STEELE: You pulled a knife on him at Subway?
GABE: Not at Subway it didn’t happen till a little bit later. I was like “Hey, I think I left my wallet in your car. Can I get the key?” So I went to his car and grabbed the knife and put it in my pocket and we went and had our lunch and we went back to the school. He was like “Alright man, I guess I’ll see you later” and I was like “Alright” and then I pulled the knife out and open it and was like “By the way, don’t ever fucking lie to me again.”
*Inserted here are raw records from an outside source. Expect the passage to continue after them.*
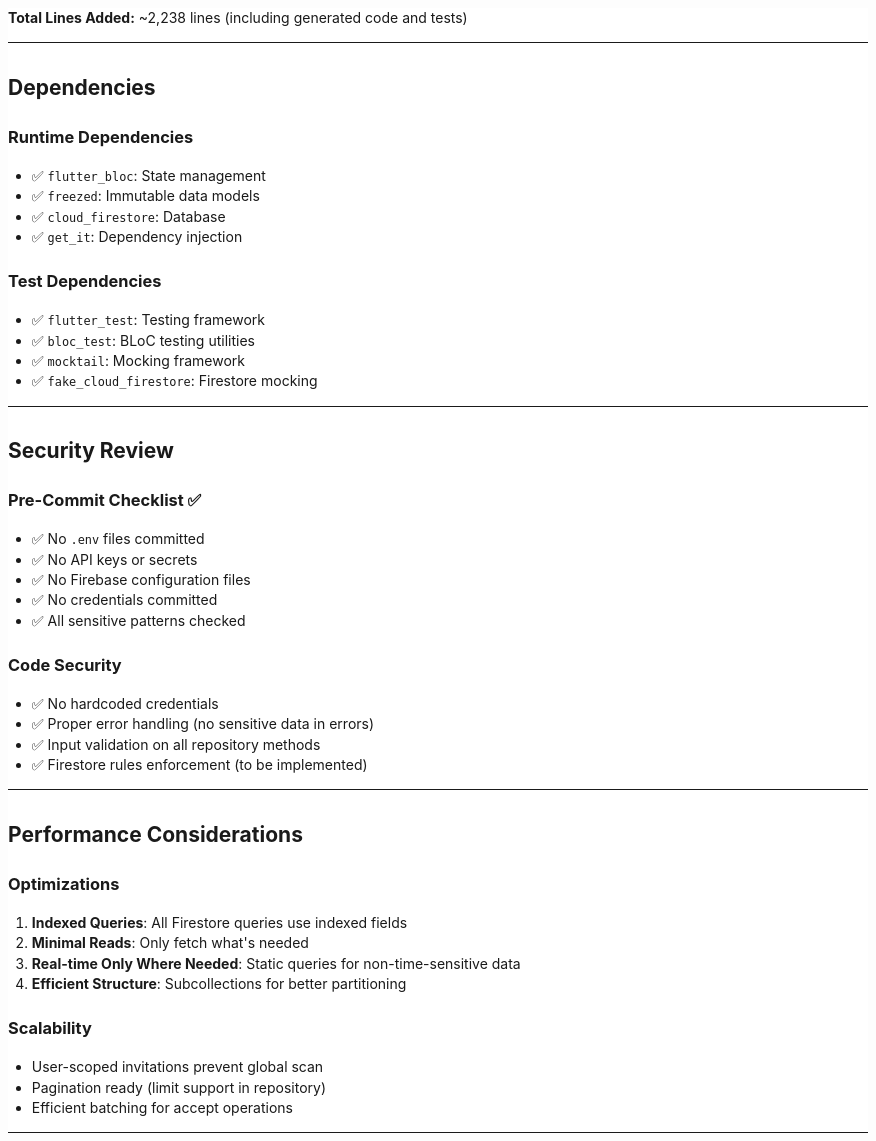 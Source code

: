 **Total Lines Added:** ~2,238 lines (including generated code and tests)

---

## Dependencies

### Runtime Dependencies
- ✅ `flutter_bloc`: State management
- ✅ `freezed`: Immutable data models
- ✅ `cloud_firestore`: Database
- ✅ `get_it`: Dependency injection

### Test Dependencies
- ✅ `flutter_test`: Testing framework
- ✅ `bloc_test`: BLoC testing utilities
- ✅ `mocktail`: Mocking framework
- ✅ `fake_cloud_firestore`: Firestore mocking

---

## Security Review

### Pre-Commit Checklist ✅
- ✅ No `.env` files committed
- ✅ No API keys or secrets
- ✅ No Firebase configuration files
- ✅ No credentials committed
- ✅ All sensitive patterns checked

### Code Security
- ✅ No hardcoded credentials
- ✅ Proper error handling (no sensitive data in errors)
- ✅ Input validation on all repository methods
- ✅ Firestore rules enforcement (to be implemented)

---

## Performance Considerations

### Optimizations
1. **Indexed Queries**: All Firestore queries use indexed fields
2. **Minimal Reads**: Only fetch what's needed
3. **Real-time Only Where Needed**: Static queries for non-time-sensitive data
4. **Efficient Structure**: Subcollections for better partitioning

### Scalability
- User-scoped invitations prevent global scan
- Pagination ready (limit support in repository)
- Efficient batching for accept operations

---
STEELE: I really liked our show at Palisades. We got our roommate Ed pretty drunk and told him to play tambourine. He’s a lightweight he probably had like two drinks so before we started playing we just fed him liquor. It was hilarious. He kept smacking Gabe's ass with the tamborine. He picked up a cinder block and was just against the cinder block for like 30 minutes. He stayed on stage the whole time. Then this homeless guy from off the street squeezed his way all the way to the front of the stage and Ed gave him the tambourine. At the end of the set Ed gave him the microphone and he started preaching to everybody and the sound guy took the mic out of his hands.
LUCAS: We [used] to live off the Dekalb stop, just one stop over, and it was a pretty shitty building. My mom came and visited and she got mugged in the lobby and she was like “YOU NEED TO GET THE FUCK OUT OF THERE,” so we moved.
STEELE: We [used to] practice in the shitty campus practice rooms at my school and there would always be some guy playing the trumpet and there was always this girl who spoke no English that played the violin and she wouldn’t say anything she’d just look at us pack her stuff up and leave. We played our music really loud. All the people in there were trying to do their scales or whatever. Lucas has a microphone and we would tape it to the ceiling because we didn’t have a stand.
GABE: I had this internship a couple summers ago, this place called The Magic Shop, which is an old analog studio in Soho and I didn’t really know anything about [recording] at the time , it was a lot of answering the phone, but just being there made me realize I was interested in it.
STEELE: Odyssey and the Oracle, by The Zombies, it’s one of my favorite records, and it’s first pressing, which is pretty sweet. And this one, Johnny Cash, I’m pretty sure it’s his first release, I think, and this is also first pressing. And I really like it, because it’s from ’58 or some shit like that, so it’s really, really old. Here, I’ll put it on. I really like getting first pressings, cause it’s like a piece of history, an artifact. My favorite record store is A-1, it’s on 6th and A.
LUCAS: Last September was when we decided to really do it for real. I used to think you just write some music, play some shows and maybe people like it....
STEELE: We all have resting bitch face.
LUCAS: Steele is the master swordsman.
STEELE: I don’t know if I want a picture with the sword…
GABE: Make sure you capture my strong, muscular form.